One audience member, who acknowledged she was raised by her biological mother and her mother's same sex partner, brought up that she was ineligible to receive reduced tuition and other benefits from her mother's partner's employer because the pair could not be legally married. Blankenhorn agreed that was one among many valid reasons to support gay marriage, but said the fundamental rights of a child outlined by the Declaration of Human Rights and Declaration of the Rights of the Child outweigh these considerations.

"The most important reason in my mind to be in favor of same-sex marriage is for those children already in such a family structure," he said. "If children were dropped down in bags by storks, I'd be for same sex marriages, but marriage is not a baby producing machine — it exists so that every child can have a male and a female parent."

This is vapid nonsense. Gay people have children! Preventing gay people from getting married is not going to make those children disappear, or going to make them suddenly be adopted by opposite-sex couples; it's not going to do anything but hurt gay people and their children. If you gave a damn about children, you'd be in favor of gay marriage. But you're only interested in discriminating against gay people.
Blankenhorn side-stepped one audience member's accusation that he had "grossly lied" about the Declaration of Human Rights.
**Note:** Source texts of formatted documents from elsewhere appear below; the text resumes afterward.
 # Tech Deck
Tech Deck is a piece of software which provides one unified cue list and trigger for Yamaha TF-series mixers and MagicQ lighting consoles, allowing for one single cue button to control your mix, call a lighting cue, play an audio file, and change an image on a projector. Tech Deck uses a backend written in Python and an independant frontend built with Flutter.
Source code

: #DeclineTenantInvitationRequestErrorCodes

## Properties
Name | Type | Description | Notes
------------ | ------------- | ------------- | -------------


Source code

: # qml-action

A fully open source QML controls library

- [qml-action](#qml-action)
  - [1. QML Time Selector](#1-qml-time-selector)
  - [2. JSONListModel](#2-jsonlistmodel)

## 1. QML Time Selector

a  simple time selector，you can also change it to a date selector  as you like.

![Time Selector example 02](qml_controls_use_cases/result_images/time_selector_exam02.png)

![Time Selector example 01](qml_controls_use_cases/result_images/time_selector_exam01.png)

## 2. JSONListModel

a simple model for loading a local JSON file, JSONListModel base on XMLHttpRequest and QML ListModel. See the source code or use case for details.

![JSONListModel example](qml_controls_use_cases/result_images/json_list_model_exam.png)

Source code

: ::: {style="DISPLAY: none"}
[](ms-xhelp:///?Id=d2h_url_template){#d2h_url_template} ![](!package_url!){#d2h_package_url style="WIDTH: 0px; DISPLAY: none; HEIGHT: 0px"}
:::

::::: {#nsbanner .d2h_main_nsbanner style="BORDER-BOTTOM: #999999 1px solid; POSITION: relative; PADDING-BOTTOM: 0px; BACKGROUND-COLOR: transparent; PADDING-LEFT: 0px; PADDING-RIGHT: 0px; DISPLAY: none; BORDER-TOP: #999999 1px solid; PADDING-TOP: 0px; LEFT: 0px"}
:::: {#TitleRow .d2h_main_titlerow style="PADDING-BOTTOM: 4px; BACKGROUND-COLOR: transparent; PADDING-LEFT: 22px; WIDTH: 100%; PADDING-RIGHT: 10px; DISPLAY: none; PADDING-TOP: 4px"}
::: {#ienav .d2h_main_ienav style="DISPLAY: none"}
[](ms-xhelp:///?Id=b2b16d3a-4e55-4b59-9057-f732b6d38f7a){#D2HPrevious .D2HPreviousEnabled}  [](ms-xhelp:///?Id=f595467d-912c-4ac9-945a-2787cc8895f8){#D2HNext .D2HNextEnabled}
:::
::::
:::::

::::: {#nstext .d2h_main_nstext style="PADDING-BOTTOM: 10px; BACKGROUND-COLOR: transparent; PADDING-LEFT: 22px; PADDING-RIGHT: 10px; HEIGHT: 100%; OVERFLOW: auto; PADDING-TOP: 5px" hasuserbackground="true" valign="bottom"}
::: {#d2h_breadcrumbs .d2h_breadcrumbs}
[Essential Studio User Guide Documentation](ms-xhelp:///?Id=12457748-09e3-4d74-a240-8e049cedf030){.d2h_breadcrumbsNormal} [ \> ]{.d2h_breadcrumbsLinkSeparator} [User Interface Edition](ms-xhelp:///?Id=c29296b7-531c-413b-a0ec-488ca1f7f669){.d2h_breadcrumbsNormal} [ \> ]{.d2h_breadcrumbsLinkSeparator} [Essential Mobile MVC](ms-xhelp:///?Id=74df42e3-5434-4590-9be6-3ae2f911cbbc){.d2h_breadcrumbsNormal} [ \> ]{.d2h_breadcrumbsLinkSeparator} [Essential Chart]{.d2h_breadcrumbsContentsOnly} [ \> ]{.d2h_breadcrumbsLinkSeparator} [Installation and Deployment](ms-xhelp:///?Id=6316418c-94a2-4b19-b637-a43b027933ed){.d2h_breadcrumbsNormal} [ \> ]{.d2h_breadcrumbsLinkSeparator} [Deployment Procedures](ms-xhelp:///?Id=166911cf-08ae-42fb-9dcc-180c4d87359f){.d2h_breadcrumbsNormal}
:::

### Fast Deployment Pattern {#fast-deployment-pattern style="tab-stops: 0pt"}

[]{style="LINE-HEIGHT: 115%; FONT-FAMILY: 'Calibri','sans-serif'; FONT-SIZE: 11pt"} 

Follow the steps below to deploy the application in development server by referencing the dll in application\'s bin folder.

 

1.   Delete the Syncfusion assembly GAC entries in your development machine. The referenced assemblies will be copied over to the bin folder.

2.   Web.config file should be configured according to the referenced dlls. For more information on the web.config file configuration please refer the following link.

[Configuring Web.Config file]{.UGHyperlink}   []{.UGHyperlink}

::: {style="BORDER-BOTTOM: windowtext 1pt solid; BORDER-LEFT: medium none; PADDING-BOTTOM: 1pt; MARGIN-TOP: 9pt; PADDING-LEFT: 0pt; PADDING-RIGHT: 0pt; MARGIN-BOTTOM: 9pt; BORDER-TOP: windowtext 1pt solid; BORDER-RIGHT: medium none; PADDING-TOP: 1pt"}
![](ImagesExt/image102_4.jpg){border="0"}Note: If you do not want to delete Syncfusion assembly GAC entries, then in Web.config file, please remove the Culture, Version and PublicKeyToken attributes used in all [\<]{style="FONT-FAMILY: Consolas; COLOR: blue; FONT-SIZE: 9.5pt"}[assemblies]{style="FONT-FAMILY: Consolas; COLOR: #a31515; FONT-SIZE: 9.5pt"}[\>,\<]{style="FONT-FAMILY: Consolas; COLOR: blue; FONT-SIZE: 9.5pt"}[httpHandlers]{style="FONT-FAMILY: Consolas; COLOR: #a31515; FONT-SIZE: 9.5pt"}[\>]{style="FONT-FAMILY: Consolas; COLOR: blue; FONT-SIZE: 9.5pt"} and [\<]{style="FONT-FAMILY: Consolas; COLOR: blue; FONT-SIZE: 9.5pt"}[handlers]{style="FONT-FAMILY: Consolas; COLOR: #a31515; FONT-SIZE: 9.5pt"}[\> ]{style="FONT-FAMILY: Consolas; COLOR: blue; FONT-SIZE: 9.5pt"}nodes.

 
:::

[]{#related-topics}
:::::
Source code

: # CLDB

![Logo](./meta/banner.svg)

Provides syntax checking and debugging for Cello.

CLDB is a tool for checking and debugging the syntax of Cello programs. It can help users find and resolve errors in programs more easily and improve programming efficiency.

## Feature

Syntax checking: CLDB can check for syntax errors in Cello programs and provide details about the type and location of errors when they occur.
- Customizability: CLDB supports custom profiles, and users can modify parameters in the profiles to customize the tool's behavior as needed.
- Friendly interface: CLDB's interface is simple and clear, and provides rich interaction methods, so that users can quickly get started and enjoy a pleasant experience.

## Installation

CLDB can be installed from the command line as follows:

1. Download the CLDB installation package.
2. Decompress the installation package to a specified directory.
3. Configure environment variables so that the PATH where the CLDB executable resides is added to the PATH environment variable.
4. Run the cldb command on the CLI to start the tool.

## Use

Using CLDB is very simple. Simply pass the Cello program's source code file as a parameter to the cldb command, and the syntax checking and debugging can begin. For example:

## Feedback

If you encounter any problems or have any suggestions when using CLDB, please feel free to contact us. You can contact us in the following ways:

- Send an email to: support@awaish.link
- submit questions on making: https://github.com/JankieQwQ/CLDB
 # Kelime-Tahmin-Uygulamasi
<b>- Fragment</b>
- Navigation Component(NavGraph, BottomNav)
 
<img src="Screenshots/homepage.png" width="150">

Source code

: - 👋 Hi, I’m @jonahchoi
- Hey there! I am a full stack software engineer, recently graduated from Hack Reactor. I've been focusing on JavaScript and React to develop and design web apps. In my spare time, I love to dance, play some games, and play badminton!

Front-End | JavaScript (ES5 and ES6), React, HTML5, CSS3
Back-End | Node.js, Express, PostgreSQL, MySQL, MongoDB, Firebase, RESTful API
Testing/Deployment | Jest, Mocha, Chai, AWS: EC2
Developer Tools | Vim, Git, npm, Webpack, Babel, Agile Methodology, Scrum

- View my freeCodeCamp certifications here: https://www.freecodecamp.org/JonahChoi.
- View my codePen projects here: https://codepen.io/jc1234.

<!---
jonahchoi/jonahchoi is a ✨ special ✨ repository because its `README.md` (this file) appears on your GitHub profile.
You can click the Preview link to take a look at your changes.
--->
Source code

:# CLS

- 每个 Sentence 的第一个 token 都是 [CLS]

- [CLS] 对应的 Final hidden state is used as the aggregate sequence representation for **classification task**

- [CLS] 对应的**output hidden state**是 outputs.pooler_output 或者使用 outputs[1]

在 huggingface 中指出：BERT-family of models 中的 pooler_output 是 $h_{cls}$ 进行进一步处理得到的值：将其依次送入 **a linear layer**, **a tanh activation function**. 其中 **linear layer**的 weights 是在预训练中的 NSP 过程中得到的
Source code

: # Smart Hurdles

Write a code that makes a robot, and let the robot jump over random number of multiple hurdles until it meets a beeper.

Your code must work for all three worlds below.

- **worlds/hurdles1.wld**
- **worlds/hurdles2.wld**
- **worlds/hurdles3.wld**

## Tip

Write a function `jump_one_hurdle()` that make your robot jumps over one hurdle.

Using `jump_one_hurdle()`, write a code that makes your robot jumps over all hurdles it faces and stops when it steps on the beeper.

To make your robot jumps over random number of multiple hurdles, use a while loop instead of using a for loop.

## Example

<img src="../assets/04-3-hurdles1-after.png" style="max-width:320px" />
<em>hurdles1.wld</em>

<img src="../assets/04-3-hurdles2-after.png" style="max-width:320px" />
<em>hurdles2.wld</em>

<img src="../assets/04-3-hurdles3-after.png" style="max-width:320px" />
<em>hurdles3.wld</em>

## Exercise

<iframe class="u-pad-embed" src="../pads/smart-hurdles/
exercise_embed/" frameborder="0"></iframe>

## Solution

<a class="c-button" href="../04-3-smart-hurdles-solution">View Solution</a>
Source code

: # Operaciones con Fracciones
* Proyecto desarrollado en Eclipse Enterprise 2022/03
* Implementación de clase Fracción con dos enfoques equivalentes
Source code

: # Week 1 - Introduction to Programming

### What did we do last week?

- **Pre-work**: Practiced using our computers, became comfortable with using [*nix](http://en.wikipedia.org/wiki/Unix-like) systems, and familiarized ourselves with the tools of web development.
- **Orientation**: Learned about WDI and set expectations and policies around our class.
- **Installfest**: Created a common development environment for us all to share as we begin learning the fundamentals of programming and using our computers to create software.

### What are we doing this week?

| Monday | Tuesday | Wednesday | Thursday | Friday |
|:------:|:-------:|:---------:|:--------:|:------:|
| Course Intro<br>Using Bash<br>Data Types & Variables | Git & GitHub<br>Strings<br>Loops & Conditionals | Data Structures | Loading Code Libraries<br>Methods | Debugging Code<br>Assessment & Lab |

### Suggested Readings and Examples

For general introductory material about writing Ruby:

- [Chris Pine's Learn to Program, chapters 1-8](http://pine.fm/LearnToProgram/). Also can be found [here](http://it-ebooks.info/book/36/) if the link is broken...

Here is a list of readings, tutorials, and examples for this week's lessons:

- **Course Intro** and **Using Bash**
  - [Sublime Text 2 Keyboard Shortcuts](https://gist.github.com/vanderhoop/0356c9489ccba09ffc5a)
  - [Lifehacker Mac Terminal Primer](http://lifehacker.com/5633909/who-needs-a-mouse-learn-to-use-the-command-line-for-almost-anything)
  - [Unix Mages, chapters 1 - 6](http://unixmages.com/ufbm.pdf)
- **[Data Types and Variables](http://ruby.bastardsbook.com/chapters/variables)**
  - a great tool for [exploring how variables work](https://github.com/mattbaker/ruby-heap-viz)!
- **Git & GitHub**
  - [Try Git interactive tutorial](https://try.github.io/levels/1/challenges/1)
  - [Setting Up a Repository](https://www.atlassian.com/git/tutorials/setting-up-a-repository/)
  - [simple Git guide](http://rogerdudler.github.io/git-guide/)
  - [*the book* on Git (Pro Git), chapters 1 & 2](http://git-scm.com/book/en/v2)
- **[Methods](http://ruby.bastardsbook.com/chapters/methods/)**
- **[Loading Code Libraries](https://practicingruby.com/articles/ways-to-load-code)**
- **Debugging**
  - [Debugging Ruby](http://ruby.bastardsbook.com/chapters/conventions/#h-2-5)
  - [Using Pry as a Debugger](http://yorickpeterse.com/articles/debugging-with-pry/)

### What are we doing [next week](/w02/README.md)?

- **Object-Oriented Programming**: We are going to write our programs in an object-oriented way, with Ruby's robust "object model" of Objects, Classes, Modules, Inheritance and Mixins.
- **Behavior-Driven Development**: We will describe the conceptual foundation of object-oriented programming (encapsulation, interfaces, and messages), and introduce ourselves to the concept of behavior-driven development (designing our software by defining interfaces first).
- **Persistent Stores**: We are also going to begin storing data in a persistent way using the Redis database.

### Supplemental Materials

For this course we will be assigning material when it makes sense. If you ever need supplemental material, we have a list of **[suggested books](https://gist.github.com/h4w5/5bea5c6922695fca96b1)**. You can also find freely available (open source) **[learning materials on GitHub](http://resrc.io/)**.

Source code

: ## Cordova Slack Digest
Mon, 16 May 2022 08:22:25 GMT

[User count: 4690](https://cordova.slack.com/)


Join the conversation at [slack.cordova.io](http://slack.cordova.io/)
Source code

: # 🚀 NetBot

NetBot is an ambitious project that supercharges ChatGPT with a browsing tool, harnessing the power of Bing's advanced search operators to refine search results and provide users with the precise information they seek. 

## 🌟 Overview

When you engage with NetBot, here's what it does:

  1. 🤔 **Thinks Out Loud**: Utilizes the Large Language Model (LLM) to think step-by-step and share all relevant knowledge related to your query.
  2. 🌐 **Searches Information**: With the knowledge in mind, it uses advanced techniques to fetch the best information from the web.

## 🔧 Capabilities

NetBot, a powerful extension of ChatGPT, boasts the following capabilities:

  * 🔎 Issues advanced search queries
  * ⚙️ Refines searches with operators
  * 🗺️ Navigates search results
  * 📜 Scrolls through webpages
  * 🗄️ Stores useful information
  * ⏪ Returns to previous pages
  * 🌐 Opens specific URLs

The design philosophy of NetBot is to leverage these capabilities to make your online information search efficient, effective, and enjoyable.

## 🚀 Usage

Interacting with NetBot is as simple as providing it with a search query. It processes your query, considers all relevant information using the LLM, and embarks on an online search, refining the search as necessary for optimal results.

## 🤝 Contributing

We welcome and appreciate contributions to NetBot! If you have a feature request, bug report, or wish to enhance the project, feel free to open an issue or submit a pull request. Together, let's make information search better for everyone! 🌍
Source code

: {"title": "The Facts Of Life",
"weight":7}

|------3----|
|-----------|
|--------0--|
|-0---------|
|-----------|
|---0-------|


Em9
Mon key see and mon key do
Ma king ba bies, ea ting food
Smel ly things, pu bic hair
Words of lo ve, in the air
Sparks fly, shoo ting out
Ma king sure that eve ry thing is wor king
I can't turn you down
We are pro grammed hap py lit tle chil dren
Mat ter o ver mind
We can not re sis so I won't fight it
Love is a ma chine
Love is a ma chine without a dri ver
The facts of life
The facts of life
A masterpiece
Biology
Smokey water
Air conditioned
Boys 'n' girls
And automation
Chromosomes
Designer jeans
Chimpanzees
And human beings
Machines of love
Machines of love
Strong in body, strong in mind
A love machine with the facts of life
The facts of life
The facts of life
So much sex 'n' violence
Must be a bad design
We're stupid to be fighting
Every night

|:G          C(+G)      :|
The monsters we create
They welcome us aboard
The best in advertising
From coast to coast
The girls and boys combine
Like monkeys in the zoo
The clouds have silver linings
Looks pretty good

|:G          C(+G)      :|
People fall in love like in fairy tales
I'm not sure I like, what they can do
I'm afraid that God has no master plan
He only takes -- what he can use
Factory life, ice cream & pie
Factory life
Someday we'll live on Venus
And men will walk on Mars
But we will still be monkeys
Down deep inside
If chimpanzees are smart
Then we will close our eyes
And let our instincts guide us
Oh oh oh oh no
The audience member's claim that the document does not mention the right to have a male and female parent or to live with one's natural parents garnered applause from the audience.

Judge for yourself: here's the Universal Declaration of Human Rights (which, I should note, states numerous times that people have equal rights--funny how he's not concerned about applying that to gays), and here's the Declaration of the Rights of the Child. Neither say anything about children having the right to live with male and female biological parents.
"I am against [gay marriage], against it strongly, but I am against it because of the depth of conviction I feel about marriage being a gift to children," Blankenhorn said in response.

Yes, you feel so strongly about marriage being a gift to children that you feel you must deny it to the children of gay couples. That makes perfect sense.

1 comment:

Kevin said...

Obviously this discriminatory argument doesn't hold any water because, as you pointed out, it negates adoption and other "non-standard" but undeniably beneficial family models.

In addition, I think a much stronger argument can be made that the Universal Declaration of Human Rights GUARANTEES gay marriage as a human right.

Not only does Article 16 say "Men and women of full age, without any limitation due to race, nationality or religion, have the right to marry",

but article 2 says that, "Everyone is entitled to all the rights and freedoms set forth in this Declaration, without distinction of any kind, such as race, colour, sex, language, religion, political or other opinion, national or social origin, property, birth or other status."

Thus, article 16 outlines marriage as a human right, and article 2 says ALL rights apply to everyone, without distinction of any kind, regardless of whether or not the specific article addresses a distinction. And therefore, marriage cannot be ethically withheld from individuals on the basis of sex.

Now its just too bad the UN doesn't have the teeth to do something about it!